(SOURCE DATA begins)
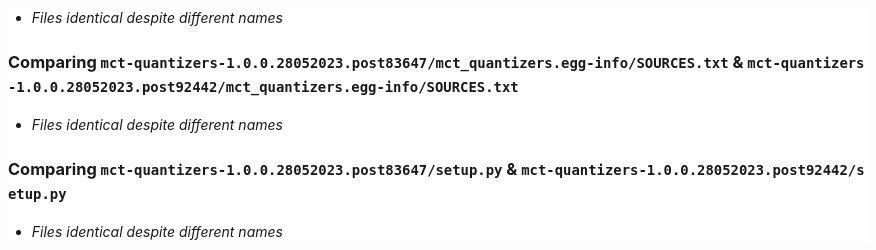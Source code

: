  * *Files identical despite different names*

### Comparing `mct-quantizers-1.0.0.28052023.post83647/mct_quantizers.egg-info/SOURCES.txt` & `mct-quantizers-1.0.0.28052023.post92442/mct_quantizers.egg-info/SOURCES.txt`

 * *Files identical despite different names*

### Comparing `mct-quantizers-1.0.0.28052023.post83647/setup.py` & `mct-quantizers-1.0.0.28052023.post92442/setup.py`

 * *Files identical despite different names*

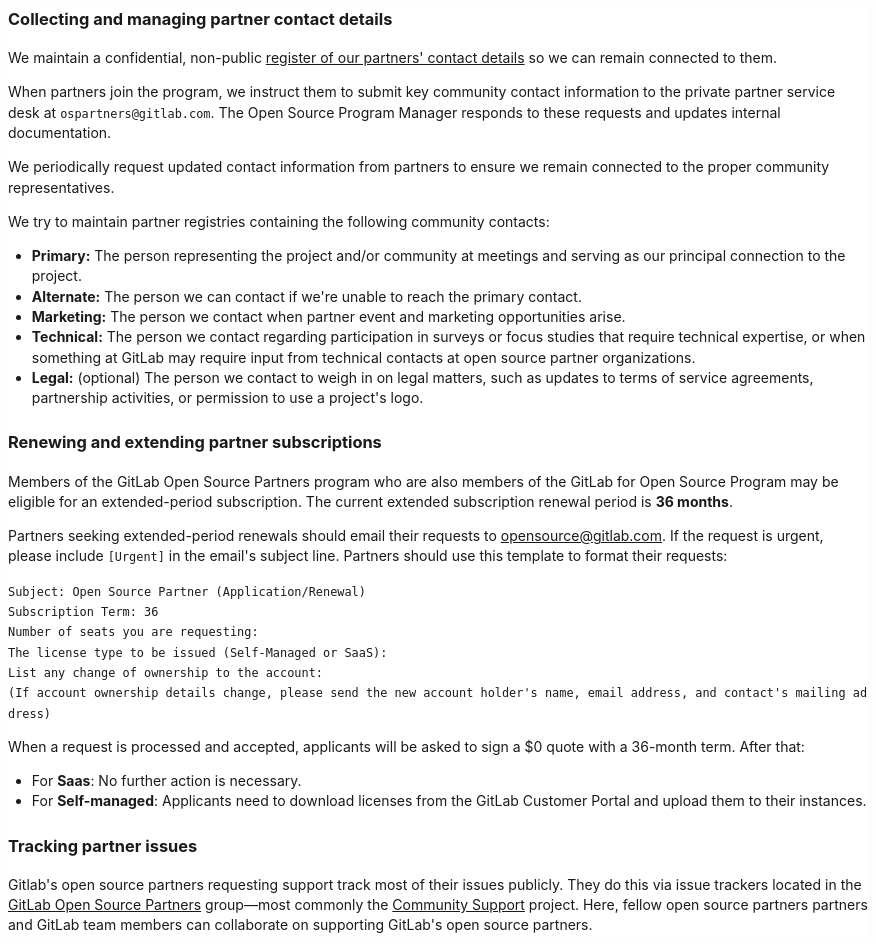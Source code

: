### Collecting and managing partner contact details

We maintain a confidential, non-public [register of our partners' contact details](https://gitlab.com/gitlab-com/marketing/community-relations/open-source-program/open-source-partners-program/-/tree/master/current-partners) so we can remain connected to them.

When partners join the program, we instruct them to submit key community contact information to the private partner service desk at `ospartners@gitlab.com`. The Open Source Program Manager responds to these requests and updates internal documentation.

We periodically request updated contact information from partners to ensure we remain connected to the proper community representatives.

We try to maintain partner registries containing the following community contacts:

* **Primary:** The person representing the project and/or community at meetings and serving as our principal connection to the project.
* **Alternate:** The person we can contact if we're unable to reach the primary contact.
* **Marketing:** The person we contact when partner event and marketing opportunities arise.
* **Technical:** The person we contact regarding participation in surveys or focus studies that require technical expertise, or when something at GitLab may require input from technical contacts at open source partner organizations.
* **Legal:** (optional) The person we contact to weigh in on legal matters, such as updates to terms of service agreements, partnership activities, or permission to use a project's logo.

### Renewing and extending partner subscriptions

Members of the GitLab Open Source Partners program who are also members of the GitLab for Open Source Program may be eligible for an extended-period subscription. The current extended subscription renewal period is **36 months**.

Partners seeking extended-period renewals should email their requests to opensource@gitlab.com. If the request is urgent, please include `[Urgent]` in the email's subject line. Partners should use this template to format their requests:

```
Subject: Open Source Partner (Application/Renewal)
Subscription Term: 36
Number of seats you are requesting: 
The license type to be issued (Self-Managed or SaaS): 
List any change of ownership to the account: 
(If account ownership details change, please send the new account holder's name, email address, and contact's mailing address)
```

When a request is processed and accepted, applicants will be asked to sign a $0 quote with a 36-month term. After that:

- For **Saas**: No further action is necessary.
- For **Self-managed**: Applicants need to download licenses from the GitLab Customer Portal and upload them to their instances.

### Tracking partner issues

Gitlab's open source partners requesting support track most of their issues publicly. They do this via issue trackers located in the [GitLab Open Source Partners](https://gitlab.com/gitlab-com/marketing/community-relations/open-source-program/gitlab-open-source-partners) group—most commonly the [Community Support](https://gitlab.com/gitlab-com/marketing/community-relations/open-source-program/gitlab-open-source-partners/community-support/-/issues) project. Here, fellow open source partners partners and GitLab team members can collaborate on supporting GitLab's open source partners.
(SOURCE DATA ends)
(SOURCE DATA begins)
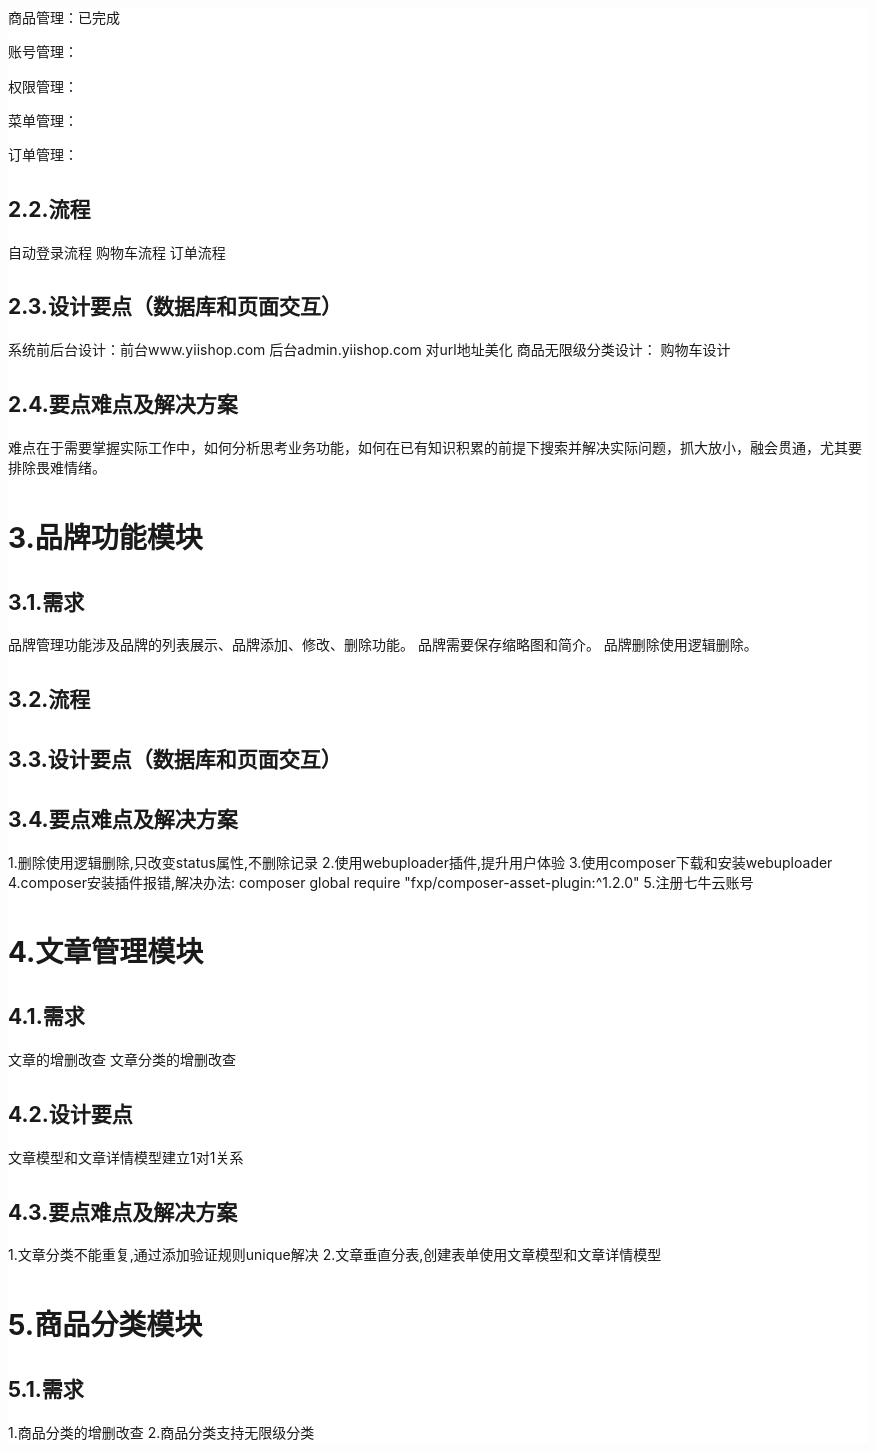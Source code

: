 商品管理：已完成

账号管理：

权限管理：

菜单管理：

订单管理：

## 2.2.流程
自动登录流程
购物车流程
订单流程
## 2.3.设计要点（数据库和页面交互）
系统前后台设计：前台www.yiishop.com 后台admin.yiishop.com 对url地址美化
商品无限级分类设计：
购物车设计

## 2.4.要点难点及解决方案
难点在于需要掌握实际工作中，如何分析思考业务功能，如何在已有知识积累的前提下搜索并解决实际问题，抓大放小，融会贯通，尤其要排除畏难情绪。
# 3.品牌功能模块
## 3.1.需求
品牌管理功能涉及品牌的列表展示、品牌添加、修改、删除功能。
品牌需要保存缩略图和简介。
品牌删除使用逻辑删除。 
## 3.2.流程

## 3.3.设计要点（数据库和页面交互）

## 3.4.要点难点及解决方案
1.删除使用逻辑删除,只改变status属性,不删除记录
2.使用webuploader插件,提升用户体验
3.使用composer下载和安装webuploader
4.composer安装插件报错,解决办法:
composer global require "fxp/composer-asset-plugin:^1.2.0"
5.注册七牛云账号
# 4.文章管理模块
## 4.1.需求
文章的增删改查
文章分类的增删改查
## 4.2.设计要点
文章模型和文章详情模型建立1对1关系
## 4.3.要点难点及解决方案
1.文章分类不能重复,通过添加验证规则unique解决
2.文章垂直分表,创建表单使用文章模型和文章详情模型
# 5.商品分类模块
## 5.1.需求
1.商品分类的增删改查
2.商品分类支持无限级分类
(SOURCE DATA ends)
(SOURCE DATA begins)
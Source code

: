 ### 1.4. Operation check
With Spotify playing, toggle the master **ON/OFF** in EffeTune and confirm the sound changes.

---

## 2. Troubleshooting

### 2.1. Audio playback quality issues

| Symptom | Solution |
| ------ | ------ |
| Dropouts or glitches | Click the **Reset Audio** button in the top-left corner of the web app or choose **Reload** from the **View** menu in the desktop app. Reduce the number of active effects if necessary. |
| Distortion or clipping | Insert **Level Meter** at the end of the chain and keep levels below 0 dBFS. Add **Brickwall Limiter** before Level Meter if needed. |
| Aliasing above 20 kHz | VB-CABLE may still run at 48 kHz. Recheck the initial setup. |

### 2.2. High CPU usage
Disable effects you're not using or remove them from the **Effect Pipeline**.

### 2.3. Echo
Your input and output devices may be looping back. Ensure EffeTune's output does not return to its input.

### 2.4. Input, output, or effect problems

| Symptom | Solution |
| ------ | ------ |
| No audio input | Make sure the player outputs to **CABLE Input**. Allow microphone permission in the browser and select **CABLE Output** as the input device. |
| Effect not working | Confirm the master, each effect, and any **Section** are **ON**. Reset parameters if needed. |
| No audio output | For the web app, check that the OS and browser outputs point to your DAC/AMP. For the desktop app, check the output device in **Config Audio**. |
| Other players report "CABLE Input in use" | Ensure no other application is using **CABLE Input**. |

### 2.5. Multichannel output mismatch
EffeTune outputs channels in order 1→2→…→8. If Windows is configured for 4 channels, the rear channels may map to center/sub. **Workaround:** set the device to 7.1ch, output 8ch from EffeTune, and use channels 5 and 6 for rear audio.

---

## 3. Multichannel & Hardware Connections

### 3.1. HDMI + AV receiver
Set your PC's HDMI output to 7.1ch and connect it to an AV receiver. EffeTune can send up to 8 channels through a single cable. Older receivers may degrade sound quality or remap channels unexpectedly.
(SOURCE DATA ends)
- **WHAT TO PRODUCE**:
Copy every line of the data that holds the string "details".

- **RESPONSE TO THIS EXERCISE**:
:### Collecting and managing partner contact details
We maintain a confidential, non-public [register of our partners' contact details](https://gitlab.com/gitlab-com/marketing/community-relations/open-source-program/open-source-partners-program/-/tree/master/current-partners) so we can remain connected to them.
(If account ownership details change, please send the new account holder's name, email address, and contact's mailing address)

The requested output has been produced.